(Prompt)
Look below for the line that has "### Language-Specific Parsing Examples". Set down the lines from there through the line that has "level conversion |", exactly as written.

• • • •

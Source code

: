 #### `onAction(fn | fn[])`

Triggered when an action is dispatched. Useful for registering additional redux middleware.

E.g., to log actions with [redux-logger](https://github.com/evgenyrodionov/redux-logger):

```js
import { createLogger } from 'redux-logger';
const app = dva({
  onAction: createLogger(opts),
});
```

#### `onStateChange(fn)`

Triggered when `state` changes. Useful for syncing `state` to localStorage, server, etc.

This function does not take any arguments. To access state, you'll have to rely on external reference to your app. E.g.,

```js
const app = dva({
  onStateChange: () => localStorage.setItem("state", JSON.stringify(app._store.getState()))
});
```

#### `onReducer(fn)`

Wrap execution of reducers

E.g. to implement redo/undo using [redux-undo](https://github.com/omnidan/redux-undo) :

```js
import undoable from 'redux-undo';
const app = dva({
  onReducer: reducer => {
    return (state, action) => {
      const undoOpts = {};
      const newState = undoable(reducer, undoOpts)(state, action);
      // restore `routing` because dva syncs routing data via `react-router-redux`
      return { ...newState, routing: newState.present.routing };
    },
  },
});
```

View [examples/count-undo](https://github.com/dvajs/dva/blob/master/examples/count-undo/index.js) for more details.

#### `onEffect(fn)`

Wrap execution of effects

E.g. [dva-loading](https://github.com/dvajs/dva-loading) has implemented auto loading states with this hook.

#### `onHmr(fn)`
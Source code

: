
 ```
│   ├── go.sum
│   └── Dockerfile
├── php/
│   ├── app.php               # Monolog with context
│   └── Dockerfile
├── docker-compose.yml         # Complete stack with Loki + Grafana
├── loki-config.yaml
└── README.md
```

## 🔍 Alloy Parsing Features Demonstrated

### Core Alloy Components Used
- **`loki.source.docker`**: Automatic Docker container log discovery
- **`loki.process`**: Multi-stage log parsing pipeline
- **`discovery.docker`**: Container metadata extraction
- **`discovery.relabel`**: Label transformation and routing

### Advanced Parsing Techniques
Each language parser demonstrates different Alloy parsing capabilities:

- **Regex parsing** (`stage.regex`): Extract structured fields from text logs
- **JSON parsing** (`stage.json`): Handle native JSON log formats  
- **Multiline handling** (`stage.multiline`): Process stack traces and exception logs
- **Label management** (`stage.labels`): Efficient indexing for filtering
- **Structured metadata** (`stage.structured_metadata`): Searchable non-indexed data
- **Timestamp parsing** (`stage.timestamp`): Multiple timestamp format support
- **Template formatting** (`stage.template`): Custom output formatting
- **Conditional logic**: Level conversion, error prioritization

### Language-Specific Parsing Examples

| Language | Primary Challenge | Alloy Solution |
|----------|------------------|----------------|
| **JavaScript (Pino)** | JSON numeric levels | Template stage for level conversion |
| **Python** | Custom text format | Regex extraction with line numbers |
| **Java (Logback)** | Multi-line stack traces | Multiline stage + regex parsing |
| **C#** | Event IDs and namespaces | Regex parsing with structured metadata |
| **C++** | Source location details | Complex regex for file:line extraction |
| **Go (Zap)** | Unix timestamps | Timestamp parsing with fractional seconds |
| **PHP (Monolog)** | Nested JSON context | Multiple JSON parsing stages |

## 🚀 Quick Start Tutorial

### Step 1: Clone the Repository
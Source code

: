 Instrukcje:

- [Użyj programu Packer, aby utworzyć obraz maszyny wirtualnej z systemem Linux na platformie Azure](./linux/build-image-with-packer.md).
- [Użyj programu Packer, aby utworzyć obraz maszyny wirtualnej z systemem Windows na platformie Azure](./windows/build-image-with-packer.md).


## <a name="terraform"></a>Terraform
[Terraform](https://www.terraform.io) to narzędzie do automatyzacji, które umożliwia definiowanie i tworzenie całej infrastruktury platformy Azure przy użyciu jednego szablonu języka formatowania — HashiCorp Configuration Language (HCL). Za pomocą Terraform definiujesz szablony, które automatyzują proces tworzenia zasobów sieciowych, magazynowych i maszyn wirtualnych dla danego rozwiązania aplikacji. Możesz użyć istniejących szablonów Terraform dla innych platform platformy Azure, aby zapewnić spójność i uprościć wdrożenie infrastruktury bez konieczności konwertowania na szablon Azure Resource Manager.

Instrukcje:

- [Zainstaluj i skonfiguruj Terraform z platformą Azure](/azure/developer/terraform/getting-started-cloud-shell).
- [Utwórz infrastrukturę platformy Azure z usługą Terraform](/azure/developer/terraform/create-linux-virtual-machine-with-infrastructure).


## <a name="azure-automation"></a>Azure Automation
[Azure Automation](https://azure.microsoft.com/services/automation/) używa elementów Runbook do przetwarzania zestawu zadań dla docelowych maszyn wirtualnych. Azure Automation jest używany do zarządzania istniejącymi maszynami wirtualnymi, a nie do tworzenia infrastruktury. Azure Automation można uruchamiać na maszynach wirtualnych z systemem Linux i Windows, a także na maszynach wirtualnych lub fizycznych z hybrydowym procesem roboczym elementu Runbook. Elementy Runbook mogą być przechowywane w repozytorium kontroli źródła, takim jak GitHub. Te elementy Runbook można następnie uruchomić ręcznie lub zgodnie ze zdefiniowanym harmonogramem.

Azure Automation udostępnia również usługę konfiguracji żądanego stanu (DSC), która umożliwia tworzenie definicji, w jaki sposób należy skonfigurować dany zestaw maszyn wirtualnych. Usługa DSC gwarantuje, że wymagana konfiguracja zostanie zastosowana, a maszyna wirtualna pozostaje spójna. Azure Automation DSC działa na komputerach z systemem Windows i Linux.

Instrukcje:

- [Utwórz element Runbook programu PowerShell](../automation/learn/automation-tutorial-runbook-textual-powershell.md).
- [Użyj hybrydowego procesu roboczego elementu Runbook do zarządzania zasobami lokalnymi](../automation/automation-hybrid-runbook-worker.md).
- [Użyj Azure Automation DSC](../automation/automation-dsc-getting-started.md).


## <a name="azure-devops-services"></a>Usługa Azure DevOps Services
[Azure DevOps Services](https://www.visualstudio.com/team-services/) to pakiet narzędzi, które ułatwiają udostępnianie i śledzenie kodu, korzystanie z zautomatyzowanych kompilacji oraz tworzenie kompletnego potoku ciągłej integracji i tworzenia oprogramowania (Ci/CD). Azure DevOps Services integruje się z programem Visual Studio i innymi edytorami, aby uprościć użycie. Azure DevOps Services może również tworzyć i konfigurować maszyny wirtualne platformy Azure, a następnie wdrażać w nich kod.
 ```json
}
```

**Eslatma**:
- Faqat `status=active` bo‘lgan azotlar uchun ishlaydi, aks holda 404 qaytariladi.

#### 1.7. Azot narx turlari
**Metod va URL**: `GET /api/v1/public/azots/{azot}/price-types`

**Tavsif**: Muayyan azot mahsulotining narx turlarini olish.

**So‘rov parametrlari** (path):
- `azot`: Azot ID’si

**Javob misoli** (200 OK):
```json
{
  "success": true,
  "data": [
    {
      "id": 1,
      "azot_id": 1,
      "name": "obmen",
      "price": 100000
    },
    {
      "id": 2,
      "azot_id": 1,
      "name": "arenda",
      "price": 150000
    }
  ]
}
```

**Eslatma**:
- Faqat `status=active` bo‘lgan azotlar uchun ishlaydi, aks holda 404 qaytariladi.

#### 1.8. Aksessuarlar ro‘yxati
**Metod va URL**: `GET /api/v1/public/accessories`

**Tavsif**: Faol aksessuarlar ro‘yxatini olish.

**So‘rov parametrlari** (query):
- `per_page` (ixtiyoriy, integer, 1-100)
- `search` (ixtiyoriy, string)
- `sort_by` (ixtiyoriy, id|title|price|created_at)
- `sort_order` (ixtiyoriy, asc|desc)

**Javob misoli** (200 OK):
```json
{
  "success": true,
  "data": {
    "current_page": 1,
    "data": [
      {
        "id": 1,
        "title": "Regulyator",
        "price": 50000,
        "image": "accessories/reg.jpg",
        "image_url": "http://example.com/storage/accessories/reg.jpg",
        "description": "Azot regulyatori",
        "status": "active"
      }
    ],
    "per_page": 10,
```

• • • •

(Written solution)
### Language-Specific Parsing Examples

| Language | Primary Challenge | Alloy Solution |
|----------|------------------|----------------|
| **JavaScript (Pino)** | JSON numeric levels | Template stage for level conversion |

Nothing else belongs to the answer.